Here are a couple stories from the last few days to give you an idea of recent reality:

Story 1: At the beginning of this week, we heard that the gas station in Anse-Rouge had received some fuel. Wenson took the Exterra and some gas cans to see what we could get. He managed to fill the Exterra tank and get some in the cans as well. By the end of that day, we heard that not only was there no more gas at the station in Anse-Rouge, but gas was already unavailable again country-wide. "Black market gas" was already selling for $200HT/gallon...5 times the usual price. What's more, while Manis was driving the Exterra to visit some reforestation land, it suddenly stopped running. It would appear that the gas was probably mixed with something else. Unfortunately, this is common. Vendors mix the gas with water (or even worse things) to make it stretch farther. Wenson is working to rectify the problem.

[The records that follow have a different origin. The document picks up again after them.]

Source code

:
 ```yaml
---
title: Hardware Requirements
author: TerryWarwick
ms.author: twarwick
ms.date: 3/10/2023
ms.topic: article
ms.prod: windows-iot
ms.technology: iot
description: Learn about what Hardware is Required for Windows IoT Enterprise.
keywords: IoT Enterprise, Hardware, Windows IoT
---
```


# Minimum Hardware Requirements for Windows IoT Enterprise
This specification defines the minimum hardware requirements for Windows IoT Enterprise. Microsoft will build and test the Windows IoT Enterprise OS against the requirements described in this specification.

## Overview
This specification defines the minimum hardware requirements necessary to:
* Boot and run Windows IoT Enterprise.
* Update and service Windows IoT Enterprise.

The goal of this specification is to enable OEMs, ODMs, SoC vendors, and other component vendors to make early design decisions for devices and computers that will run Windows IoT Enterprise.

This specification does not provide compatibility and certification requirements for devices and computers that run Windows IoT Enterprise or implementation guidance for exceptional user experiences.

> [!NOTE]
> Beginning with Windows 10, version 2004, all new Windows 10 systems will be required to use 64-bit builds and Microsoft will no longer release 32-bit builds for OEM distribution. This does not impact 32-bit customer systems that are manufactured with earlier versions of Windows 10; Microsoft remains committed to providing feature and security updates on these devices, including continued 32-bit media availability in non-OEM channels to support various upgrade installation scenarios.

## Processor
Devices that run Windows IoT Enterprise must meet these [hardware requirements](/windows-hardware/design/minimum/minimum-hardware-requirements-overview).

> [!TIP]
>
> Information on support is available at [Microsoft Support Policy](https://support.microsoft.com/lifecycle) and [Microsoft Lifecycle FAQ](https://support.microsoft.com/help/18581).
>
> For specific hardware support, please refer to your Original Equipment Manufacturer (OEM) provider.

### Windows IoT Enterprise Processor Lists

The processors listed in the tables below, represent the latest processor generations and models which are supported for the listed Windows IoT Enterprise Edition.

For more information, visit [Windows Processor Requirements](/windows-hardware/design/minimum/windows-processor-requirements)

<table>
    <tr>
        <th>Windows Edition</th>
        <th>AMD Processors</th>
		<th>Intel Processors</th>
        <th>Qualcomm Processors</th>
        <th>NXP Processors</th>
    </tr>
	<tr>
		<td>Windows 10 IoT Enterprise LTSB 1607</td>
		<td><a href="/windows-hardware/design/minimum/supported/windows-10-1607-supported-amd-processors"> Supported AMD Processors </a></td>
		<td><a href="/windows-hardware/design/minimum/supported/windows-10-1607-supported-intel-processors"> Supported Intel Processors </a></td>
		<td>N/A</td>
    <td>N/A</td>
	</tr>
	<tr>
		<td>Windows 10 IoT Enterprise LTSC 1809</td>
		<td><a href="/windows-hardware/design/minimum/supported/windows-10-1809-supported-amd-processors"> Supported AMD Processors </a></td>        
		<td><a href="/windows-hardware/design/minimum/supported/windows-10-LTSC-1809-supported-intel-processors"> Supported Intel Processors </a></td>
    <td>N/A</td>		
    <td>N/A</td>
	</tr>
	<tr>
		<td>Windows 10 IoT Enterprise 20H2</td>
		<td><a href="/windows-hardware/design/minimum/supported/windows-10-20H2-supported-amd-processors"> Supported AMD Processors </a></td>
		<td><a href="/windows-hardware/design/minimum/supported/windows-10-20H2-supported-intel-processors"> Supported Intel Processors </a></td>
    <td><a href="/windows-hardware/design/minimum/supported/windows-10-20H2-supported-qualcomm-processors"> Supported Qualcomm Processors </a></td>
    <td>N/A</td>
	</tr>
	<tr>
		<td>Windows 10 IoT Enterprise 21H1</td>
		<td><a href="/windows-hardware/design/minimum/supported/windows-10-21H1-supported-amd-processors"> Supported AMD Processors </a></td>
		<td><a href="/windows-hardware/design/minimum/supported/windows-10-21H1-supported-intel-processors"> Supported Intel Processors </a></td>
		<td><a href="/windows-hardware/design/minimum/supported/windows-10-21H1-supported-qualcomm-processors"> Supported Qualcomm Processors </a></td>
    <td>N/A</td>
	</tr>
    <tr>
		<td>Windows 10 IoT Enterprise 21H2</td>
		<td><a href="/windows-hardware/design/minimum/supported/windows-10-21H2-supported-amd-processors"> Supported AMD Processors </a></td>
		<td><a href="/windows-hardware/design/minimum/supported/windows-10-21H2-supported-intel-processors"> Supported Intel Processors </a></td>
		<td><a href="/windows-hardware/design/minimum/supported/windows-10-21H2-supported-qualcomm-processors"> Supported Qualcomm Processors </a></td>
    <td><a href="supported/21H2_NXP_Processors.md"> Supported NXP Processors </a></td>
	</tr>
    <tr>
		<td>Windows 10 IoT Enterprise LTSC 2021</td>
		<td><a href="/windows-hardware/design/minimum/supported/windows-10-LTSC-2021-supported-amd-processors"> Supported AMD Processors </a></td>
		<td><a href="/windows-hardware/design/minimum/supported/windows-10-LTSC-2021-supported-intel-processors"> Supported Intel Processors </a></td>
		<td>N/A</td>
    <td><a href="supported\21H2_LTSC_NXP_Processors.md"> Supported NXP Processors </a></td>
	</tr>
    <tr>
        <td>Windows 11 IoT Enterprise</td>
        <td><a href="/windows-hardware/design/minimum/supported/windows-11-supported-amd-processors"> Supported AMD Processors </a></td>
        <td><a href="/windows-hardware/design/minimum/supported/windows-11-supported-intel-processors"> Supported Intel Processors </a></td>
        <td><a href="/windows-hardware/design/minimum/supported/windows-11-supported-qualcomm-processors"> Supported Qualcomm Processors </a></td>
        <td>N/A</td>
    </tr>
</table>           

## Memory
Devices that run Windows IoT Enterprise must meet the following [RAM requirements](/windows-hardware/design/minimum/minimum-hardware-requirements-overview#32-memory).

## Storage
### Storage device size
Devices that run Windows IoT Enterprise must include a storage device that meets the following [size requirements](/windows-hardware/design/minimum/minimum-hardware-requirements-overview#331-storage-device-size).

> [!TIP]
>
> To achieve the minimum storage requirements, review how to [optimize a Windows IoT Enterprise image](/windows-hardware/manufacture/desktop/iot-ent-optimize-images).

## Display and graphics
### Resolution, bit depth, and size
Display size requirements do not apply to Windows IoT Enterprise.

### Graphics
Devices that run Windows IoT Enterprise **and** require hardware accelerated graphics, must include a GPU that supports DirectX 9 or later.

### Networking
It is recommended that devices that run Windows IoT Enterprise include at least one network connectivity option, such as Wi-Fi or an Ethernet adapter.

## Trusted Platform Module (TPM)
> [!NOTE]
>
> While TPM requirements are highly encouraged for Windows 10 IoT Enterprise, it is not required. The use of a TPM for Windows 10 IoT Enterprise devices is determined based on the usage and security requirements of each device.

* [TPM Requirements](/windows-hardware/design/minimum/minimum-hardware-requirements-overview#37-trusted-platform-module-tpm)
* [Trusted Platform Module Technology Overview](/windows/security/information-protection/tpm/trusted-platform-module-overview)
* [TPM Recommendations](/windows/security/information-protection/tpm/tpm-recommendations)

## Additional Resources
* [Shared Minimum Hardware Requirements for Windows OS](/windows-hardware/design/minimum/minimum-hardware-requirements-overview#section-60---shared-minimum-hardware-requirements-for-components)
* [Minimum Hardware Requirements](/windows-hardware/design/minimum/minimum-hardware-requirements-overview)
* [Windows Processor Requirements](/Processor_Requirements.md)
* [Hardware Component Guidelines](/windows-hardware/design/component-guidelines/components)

Story 2: On Thursday, we decided to take a chance in Gonaïves to buy some materials for DDL, to look for propane for cooking, and to see if we could withdraw some funds (we have been unable to go the bank for weeks). We do our best to gather news of what things are like in the streets, but sometimes you don't know until you check it out. Things were rough and unstable. Petion had to run for it when shooting broke out nearby as he was standing in line outside the first bank. When he got to the second and only other bank, the line was ridiculously long. He stood there until 1PM, but they never opened. Finally, he had to give up. The line for propane gas was so long that they could not even attempt it (due to other pressures). Thankfully, they all made it safely home.


To quote Paul, "we are perplexed, but not driven to despair" (2 Cor 4:8). The state of Haiti is a great burden right now. The total unpredictability and uncertainty create an extra element of stress, not to mention the discouragement of encountering obstacles at every turn and with every effort. Yet, we trust in God and are thankful for His care for us. One thing that has filled us with praise, is RAIN...

As you know already, when the gas crisis hit, we were very concerned about water.  Then, as I shared in the last e-mail update, it rained! A lot! Water holes were filled!  After that last update, we had another long, hard, rushing-water rain. 

It has been a reminder and a testimony--both to us and to others as we repeat to those around us how God is showing His care for us. The other night, as we were sitting around talking, Manis mentioned how perfect the timing was. Not only do we have water (if we didn't, we would be in a very much more serious situation right now), but we have positive and important and refreshing work to occupy our minds and time in the midst of the chaos and utter discouragement that fill Haiti these days. Here on the Plateau, we have all been pruning trees and clearing out overgrowth and underbrush, planting new trees, planting in gardens...Our spirits find some refreshment and encouragement in that work.  And it allows us to make some kind of progress towards the future.

So, in the midst of perplexities, we are overflowing with thankfulness.

Please keep us and Haiti in your prayers during these days.